Внимательно смотрю на Рыжова, а он смотрит на меня. С моей физиономии, должно быть, можно писать картину «Станиславский на премьере», поэтому Рыжов заявляет:
— Вы мне не верите, Алексей, я зря. Не верьте своим глазам, поверьте моему слову. Я уже в том возрасте, когда не врут, даже самому себе, не то, что другим.
Мне становится стыдно.
— Извините, Евгений Иванович, — говорю я, — просто, понимаете, в это несколько трудно поверить…
— Не извиняйтесь, я вас понимаю, — Рыжов плавно водит в воздухе рукой, словно дирижирует невидимым оркестром, — прекрасно понимаю…
Рыжов надолго замолкает. Он снова всматривается в окно, за которым по-прежнему никого нет, только зима, да ветер.
— Алексей, вы бывали когда-нибудь в урологической клинике? — неожиданно спрашивает он.

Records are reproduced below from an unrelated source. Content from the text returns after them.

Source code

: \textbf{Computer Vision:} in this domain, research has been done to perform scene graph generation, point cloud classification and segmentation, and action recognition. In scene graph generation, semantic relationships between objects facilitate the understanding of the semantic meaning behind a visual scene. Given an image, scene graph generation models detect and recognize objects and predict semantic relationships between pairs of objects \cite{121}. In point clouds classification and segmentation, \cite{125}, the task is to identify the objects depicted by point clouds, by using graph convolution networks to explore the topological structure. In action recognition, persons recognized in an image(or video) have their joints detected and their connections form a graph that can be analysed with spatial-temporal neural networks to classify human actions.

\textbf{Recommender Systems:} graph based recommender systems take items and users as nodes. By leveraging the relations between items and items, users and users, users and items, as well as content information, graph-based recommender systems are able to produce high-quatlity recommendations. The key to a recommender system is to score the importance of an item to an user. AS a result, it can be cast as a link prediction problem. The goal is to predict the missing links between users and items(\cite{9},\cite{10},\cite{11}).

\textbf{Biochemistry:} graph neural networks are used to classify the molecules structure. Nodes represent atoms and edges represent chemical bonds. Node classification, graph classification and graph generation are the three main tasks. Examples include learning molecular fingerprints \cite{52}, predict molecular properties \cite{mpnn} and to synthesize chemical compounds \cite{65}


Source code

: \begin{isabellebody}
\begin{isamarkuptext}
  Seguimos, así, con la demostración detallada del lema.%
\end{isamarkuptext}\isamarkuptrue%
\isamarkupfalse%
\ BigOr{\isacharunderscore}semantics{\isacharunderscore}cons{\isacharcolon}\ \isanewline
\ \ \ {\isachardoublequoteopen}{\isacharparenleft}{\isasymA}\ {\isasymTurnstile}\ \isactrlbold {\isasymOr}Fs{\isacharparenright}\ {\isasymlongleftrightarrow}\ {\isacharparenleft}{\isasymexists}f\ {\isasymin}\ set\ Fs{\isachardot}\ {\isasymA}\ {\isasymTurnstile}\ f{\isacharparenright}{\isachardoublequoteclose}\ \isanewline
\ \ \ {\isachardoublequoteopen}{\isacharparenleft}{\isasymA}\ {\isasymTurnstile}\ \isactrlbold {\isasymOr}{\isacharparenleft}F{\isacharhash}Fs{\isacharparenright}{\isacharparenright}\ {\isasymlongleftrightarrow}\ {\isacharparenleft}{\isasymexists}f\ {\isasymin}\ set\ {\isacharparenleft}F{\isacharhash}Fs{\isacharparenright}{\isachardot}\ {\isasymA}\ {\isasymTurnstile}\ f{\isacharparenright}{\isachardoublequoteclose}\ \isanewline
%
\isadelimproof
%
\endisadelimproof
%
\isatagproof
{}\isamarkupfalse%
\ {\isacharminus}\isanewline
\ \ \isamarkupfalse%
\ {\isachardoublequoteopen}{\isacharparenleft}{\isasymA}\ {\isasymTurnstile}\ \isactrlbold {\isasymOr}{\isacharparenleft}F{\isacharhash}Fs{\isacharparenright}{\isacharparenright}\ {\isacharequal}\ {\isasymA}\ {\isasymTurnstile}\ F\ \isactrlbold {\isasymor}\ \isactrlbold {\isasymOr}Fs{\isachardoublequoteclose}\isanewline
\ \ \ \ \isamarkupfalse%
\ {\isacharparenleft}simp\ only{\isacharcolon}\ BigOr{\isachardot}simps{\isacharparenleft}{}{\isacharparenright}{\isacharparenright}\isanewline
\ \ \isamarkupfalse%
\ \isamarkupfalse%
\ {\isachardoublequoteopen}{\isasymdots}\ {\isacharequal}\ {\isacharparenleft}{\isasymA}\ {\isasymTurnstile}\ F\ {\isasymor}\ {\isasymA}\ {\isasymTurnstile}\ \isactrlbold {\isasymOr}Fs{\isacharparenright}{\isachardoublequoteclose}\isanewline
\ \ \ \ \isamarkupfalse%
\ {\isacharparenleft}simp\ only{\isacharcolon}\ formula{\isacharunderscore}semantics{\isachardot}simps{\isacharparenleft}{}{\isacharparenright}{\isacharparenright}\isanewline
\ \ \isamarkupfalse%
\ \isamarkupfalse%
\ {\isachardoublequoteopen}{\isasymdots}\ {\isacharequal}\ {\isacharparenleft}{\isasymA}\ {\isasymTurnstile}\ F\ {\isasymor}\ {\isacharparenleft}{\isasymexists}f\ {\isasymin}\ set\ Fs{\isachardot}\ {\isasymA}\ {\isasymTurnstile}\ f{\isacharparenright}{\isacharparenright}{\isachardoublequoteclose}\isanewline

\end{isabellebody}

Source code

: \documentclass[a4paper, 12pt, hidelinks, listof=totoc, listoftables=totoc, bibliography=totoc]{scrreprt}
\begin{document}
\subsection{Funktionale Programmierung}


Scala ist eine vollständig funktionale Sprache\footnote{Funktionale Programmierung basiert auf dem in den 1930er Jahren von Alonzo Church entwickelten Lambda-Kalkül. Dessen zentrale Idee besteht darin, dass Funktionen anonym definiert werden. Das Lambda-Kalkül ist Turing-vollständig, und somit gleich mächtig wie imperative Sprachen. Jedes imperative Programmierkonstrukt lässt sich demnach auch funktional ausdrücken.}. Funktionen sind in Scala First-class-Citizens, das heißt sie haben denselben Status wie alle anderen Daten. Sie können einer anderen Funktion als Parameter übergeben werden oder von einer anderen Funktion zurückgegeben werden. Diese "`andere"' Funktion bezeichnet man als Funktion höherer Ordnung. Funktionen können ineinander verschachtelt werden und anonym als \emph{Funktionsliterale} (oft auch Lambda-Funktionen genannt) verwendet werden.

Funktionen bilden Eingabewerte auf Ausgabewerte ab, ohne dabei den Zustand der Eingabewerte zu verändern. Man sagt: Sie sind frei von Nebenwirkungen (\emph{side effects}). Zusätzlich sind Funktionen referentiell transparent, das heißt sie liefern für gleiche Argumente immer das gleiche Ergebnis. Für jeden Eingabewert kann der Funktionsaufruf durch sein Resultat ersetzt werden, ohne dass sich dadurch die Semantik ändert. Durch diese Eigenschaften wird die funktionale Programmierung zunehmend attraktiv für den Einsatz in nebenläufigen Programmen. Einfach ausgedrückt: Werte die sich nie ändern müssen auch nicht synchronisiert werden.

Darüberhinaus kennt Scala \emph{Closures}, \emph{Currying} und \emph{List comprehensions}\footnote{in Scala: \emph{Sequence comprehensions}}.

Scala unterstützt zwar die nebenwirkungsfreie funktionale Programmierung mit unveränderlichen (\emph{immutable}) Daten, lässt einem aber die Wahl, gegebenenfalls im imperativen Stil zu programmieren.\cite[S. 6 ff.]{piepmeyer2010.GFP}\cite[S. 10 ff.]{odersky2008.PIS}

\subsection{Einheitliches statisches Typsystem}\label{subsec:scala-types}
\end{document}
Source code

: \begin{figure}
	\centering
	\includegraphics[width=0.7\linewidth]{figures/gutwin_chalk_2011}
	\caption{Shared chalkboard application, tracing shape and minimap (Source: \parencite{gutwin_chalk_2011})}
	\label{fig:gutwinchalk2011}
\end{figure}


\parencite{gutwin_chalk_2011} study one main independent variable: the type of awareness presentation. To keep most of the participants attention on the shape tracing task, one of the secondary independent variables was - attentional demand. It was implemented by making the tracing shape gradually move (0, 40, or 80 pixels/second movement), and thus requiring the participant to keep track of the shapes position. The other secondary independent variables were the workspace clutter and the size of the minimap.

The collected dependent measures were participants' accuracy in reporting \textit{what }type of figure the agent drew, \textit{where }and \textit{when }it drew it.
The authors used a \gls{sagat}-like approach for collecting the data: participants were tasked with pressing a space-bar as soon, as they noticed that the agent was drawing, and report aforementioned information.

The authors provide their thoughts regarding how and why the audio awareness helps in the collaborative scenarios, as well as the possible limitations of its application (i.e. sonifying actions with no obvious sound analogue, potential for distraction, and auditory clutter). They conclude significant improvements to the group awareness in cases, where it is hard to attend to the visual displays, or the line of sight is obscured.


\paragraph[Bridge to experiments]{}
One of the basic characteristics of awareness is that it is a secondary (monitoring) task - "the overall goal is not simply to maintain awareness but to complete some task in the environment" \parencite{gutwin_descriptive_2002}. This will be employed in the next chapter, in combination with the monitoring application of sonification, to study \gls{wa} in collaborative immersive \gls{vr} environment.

— Бог миловал, Евгений Иванович, — честно отвечаю я.
— Ну, так я вам расскажу. — Рыжов немного привстаёт в своём кресле. — Приходите вы туда, скажем, с нестоящим членом и жалобой на боли в низу живота. Вас приглашают лечь на бок, согнуть ноги в коленях и спустить штаны. Вы послушно ложитесь на кушетку, и очень скоро чувствуете в собственной заднице чужой палец. Это больно. То есть, если у вас всё в порядке с простатой, процедура не более чем унизительна, но уж если вы больны — это чертовски больно. Потом хозяин пальца, который только что отымел вас в задницу, даёт вам салфетку и говорит: «Пожалуйста, удалите остатки геля из ануса, одевайтесь и ко мне в кабинет». — Рыжов отхлёбывает из кружки и щурится, будто на солнце. — Там он, конечно, вам скажет: «Не волнуйтесь, я поднимал члены семидесятилетним!», но это всё чушь, и вы это очень скоро поймёте…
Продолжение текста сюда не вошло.